MCPS changes baseline concussion testing protocol

By Mia Friedman

As of this school year, the MCPS athletics department requires high school athletes to complete baseline concussion testing every fours years instead of every two years. 

Student-athletes are now required to complete baseline concussion testing only once before they begin participating in MCPS athletics, Whitman athletic trainer Jenny Maybry said. MCPS first implemented baseline concussion testing seven years ago to help athletic trainers determine whether an athlete has sufficiently recovered from a concussion and is ready to return to play. 

MCPS officials made the change because they didn’t believe the tests were useful enough for doctors in assessing concussions. Several student-athletes are upset with the policy change; many athletes begin playing too soon, making it easier to get another concussion.

“Testing should remain at two years,” football and lacrosse player Peter Roegge said. “They should also test us after we fully recover from each concussion so our baseline is entirely accurate.”

Despite being stakeholders in the decision, students, coaches, athletic directors and athletic trainers had no input on the protocol change. 

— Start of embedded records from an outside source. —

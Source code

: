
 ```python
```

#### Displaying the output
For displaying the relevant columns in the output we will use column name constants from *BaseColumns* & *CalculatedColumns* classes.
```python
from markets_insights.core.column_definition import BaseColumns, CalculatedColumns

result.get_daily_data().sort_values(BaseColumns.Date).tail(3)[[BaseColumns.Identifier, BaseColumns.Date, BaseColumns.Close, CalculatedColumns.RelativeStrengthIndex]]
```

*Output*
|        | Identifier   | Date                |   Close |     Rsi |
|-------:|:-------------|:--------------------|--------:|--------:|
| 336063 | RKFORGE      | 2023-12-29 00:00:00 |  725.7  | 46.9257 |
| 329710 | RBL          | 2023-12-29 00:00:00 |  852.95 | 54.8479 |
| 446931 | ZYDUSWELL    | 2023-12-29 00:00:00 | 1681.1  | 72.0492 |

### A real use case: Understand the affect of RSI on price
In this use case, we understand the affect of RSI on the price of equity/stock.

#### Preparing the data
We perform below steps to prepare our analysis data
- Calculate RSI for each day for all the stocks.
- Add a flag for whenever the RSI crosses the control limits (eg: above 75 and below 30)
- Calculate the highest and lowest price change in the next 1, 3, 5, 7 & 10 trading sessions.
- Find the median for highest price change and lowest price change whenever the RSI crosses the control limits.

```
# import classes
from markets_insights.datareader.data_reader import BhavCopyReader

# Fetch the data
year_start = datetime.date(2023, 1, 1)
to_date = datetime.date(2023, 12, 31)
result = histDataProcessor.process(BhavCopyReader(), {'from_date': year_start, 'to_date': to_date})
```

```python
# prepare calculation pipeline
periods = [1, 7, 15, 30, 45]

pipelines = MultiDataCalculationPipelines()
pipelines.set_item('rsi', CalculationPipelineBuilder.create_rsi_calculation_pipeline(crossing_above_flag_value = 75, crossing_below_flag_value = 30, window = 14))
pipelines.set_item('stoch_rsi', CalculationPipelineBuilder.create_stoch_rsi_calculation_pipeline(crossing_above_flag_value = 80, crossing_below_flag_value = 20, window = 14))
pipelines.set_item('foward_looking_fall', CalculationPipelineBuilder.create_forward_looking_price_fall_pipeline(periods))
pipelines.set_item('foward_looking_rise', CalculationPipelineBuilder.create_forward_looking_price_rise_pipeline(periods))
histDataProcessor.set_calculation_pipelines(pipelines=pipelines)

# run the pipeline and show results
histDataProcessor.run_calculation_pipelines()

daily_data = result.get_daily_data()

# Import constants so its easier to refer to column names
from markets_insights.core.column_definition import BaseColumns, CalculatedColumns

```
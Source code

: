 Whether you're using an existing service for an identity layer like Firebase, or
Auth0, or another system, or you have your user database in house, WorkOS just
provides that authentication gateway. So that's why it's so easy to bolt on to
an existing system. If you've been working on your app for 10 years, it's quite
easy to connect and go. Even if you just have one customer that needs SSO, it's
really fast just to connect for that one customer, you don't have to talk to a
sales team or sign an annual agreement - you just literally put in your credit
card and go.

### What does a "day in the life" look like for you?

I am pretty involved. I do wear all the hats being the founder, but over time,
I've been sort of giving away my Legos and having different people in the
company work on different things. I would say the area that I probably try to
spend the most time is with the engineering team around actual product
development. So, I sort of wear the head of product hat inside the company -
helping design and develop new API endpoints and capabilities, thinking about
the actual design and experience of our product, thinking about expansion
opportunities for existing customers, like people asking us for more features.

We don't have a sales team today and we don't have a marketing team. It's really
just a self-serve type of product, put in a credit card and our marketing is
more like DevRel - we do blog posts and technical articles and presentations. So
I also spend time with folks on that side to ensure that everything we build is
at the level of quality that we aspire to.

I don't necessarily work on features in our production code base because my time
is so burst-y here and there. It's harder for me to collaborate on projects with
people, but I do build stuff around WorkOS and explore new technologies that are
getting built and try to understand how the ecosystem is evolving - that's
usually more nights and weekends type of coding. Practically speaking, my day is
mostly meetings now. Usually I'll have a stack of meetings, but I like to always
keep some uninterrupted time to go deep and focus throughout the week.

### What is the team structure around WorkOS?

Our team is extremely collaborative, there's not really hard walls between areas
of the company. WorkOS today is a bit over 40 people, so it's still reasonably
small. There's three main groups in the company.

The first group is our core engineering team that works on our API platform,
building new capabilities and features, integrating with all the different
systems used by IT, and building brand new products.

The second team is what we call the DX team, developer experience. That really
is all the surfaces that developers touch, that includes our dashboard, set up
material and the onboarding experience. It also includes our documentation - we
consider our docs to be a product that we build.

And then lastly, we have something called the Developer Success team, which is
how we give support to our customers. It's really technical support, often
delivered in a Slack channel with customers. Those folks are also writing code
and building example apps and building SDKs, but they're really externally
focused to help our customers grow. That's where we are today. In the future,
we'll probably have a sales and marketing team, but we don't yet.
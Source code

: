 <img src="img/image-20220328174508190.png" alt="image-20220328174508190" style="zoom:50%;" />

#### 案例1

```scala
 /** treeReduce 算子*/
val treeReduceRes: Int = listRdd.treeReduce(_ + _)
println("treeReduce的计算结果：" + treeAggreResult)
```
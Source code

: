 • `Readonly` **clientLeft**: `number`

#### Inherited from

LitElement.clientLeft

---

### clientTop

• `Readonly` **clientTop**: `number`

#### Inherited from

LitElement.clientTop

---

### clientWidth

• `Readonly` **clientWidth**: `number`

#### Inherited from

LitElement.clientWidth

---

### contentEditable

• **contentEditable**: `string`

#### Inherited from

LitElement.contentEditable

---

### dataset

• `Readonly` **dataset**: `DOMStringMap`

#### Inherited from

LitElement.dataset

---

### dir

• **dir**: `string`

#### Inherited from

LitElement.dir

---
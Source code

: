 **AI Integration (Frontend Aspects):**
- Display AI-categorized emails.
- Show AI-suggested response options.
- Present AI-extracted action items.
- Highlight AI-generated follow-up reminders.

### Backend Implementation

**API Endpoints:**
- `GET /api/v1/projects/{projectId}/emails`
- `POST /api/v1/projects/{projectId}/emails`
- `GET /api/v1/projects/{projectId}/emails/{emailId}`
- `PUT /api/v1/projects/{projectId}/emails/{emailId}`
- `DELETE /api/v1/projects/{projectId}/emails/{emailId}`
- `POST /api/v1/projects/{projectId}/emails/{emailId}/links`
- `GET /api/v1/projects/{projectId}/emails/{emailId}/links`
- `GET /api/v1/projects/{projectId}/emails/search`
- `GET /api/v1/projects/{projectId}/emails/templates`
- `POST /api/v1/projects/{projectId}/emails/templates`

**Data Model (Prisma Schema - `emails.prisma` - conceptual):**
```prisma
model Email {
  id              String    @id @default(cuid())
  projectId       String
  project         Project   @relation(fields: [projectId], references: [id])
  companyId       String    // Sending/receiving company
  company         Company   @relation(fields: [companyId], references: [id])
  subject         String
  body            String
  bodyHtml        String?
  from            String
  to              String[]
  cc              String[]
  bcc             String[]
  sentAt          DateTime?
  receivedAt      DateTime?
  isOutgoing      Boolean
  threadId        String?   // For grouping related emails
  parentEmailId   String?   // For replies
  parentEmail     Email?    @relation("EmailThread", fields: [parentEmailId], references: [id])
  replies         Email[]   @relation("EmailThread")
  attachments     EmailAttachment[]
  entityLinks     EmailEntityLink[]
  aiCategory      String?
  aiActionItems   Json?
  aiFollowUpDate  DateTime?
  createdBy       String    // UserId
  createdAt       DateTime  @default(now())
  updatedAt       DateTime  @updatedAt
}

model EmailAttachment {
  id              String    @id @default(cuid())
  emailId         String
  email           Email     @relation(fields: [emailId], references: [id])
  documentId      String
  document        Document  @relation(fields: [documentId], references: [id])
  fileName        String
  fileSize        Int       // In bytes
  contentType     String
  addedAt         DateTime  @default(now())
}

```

“They held a meeting with all the athletic directors to announce the change and how it would go into effect,” athletic director Andy Wetzel said. “We didn’t really have much say in the matter. We were just told to enforce it.”

Maybry thinks concussion testing is useful, but she pairs it with other diagnostic methods during the recovery process because the tests don’t provide a complete assessment that could qualify an athlete as concussed. 

In addition, doctors often don’t know how to analyze the information from baseline testing.

“Doctors should never just be looking at athletes’ scores [from baseline testing] when deciding whether they are ready to return to play,” Maybry said. “It’s one aspect, but they should still be doing a full assessment, and looking at full history before clearing them.”

Despite the county’s reasoning and the test’s limitations in fully assessing a concussion, many student-athletes, especially those who have suffered from concussions, would feel more comfortable with the frequency remaining at two years.

“I have had eight concussions,” football player Sohan Upadya said. “The baseline testing is crucial because I have a unique recovery process and needs after each one. So many kids have head collisions during their athletic careers. It’s too important a problem to push to the side.”